* Supplied material
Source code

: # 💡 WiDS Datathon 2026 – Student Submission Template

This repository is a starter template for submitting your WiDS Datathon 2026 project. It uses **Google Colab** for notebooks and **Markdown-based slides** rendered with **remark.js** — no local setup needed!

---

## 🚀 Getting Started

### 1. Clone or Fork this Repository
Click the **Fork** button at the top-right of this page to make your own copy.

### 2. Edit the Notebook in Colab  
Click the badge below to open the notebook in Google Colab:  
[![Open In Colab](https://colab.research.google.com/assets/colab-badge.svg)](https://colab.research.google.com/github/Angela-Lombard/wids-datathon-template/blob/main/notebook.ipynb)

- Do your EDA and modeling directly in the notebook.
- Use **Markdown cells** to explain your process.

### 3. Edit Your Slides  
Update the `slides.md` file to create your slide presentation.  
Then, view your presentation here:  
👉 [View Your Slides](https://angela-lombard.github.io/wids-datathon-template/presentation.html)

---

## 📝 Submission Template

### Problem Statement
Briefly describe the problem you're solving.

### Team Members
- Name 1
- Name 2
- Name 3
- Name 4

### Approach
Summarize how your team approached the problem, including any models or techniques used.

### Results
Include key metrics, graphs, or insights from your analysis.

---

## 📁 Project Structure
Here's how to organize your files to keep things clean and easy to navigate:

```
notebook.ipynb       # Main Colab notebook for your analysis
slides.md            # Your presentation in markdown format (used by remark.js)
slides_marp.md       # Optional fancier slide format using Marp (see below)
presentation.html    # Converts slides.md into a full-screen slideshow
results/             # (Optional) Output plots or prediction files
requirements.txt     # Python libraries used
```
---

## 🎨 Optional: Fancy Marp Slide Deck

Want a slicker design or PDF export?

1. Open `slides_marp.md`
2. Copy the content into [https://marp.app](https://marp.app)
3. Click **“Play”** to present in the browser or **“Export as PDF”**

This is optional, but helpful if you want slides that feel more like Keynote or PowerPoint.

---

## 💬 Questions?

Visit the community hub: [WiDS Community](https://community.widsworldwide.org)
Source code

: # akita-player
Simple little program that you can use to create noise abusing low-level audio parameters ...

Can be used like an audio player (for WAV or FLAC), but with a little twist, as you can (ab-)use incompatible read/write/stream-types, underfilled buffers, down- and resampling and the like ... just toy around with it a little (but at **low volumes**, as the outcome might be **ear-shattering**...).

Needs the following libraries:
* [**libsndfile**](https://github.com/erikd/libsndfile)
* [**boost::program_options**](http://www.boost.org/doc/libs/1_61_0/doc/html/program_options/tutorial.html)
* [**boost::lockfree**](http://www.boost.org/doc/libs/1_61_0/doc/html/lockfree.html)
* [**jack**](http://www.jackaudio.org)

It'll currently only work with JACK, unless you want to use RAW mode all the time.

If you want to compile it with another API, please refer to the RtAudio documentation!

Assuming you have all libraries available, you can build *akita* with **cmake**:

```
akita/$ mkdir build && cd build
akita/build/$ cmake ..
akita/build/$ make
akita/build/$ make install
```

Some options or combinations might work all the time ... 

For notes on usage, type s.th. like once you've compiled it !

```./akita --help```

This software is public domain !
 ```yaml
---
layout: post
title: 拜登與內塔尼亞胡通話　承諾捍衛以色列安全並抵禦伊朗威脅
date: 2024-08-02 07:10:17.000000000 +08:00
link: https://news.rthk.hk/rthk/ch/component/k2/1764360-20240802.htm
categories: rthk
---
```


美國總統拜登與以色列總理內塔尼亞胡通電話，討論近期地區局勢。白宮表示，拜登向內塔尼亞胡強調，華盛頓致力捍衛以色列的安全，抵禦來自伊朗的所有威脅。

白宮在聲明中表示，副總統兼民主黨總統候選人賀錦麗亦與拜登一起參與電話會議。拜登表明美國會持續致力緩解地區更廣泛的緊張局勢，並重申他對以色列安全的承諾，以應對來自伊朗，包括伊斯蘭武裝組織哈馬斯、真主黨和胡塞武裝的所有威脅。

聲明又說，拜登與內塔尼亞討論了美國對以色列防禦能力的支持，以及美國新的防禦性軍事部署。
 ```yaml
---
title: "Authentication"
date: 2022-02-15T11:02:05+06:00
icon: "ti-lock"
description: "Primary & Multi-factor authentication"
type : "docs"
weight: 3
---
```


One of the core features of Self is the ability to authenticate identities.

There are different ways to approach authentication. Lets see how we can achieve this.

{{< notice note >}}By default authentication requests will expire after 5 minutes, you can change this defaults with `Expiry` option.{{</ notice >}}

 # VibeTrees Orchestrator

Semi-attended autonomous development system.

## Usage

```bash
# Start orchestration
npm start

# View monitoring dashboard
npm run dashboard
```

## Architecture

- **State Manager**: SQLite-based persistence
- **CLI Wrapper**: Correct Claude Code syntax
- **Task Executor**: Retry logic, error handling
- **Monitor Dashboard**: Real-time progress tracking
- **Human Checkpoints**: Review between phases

* What you should do
Output the entries exactly. Leave nothing out.

* Expected answer
Source code

: # 💡 WiDS Datathon 2026 – Student Submission Template

This repository is a starter template for submitting your WiDS Datathon 2026 project. It uses **Google Colab** for notebooks and **Markdown-based slides** rendered with **remark.js** — no local setup needed!

---

## 🚀 Getting Started

### 1. Clone or Fork this Repository
Click the **Fork** button at the top-right of this page to make your own copy.

### 2. Edit the Notebook in Colab  
Click the badge below to open the notebook in Google Colab:  
[![Open In Colab](https://colab.research.google.com/assets/colab-badge.svg)](https://colab.research.google.com/github/Angela-Lombard/wids-datathon-template/blob/main/notebook.ipynb)

- Do your EDA and modeling directly in the notebook.
- Use **Markdown cells** to explain your process.

### 3. Edit Your Slides  
Update the `slides.md` file to create your slide presentation.  
Then, view your presentation here:  
👉 [View Your Slides](https://angela-lombard.github.io/wids-datathon-template/presentation.html)

---

## 📝 Submission Template

### Problem Statement
Briefly describe the problem you're solving.

### Team Members
- Name 1
- Name 2
- Name 3
- Name 4

### Approach
Summarize how your team approached the problem, including any models or techniques used.

### Results
Include key metrics, graphs, or insights from your analysis.

---

## 📁 Project Structure
Here's how to organize your files to keep things clean and easy to navigate:

```
notebook.ipynb       # Main Colab notebook for your analysis
slides.md            # Your presentation in markdown format (used by remark.js)
slides_marp.md       # Optional fancier slide format using Marp (see below)
presentation.html    # Converts slides.md into a full-screen slideshow
results/             # (Optional) Output plots or prediction files
requirements.txt     # Python libraries used
```
---

## 🎨 Optional: Fancy Marp Slide Deck

Want a slicker design or PDF export?

1. Open `slides_marp.md`
2. Copy the content into [https://marp.app](https://marp.app)
3. Click **“Play”** to present in the browser or **“Export as PDF”**

This is optional, but helpful if you want slides that feel more like Keynote or PowerPoint.

---

## 💬 Questions?

Visit the community hub: [WiDS Community](https://community.widsworldwide.org)
Source code

: # akita-player
Simple little program that you can use to create noise abusing low-level audio parameters ...

Can be used like an audio player (for WAV or FLAC), but with a little twist, as you can (ab-)use incompatible read/write/stream-types, underfilled buffers, down- and resampling and the like ... just toy around with it a little (but at **low volumes**, as the outcome might be **ear-shattering**...).

Needs the following libraries:
* [**libsndfile**](https://github.com/erikd/libsndfile)
* [**boost::program_options**](http://www.boost.org/doc/libs/1_61_0/doc/html/program_options/tutorial.html)
* [**boost::lockfree**](http://www.boost.org/doc/libs/1_61_0/doc/html/lockfree.html)
* [**jack**](http://www.jackaudio.org)

It'll currently only work with JACK, unless you want to use RAW mode all the time.

If you want to compile it with another API, please refer to the RtAudio documentation!

Assuming you have all libraries available, you can build *akita* with **cmake**:

```
akita/$ mkdir build && cd build
akita/build/$ cmake ..
akita/build/$ make
akita/build/$ make install
```

Some options or combinations might work all the time ... 

For notes on usage, type s.th. like once you've compiled it !

```./akita --help```

This software is public domain !
 ```yaml
---
layout: post
title: 拜登與內塔尼亞胡通話　承諾捍衛以色列安全並抵禦伊朗威脅
date: 2024-08-02 07:10:17.000000000 +08:00
link: https://news.rthk.hk/rthk/ch/component/k2/1764360-20240802.htm
categories: rthk
---
```


美國總統拜登與以色列總理內塔尼亞胡通電話，討論近期地區局勢。白宮表示，拜登向內塔尼亞胡強調，華盛頓致力捍衛以色列的安全，抵禦來自伊朗的所有威脅。

白宮在聲明中表示，副總統兼民主黨總統候選人賀錦麗亦與拜登一起參與電話會議。拜登表明美國會持續致力緩解地區更廣泛的緊張局勢，並重申他對以色列安全的承諾，以應對來自伊朗，包括伊斯蘭武裝組織哈馬斯、真主黨和胡塞武裝的所有威脅。

聲明又說，拜登與內塔尼亞討論了美國對以色列防禦能力的支持，以及美國新的防禦性軍事部署。
 ```yaml
---
title: "Authentication"
date: 2022-02-15T11:02:05+06:00
icon: "ti-lock"
description: "Primary & Multi-factor authentication"
type : "docs"
weight: 3
---
```


One of the core features of Self is the ability to authenticate identities.

There are different ways to approach authentication. Lets see how we can achieve this.

{{< notice note >}}By default authentication requests will expire after 5 minutes, you can change this defaults with `Expiry` option.{{</ notice >}}

 # VibeTrees Orchestrator

Semi-attended autonomous development system.

## Usage

```bash
# Start orchestration
npm start

# View monitoring dashboard
npm run dashboard
```

## Architecture

- **State Manager**: SQLite-based persistence
- **CLI Wrapper**: Correct Claude Code syntax
- **Task Executor**: Retry logic, error handling
- **Monitor Dashboard**: Real-time progress tracking
- **Human Checkpoints**: Review between phases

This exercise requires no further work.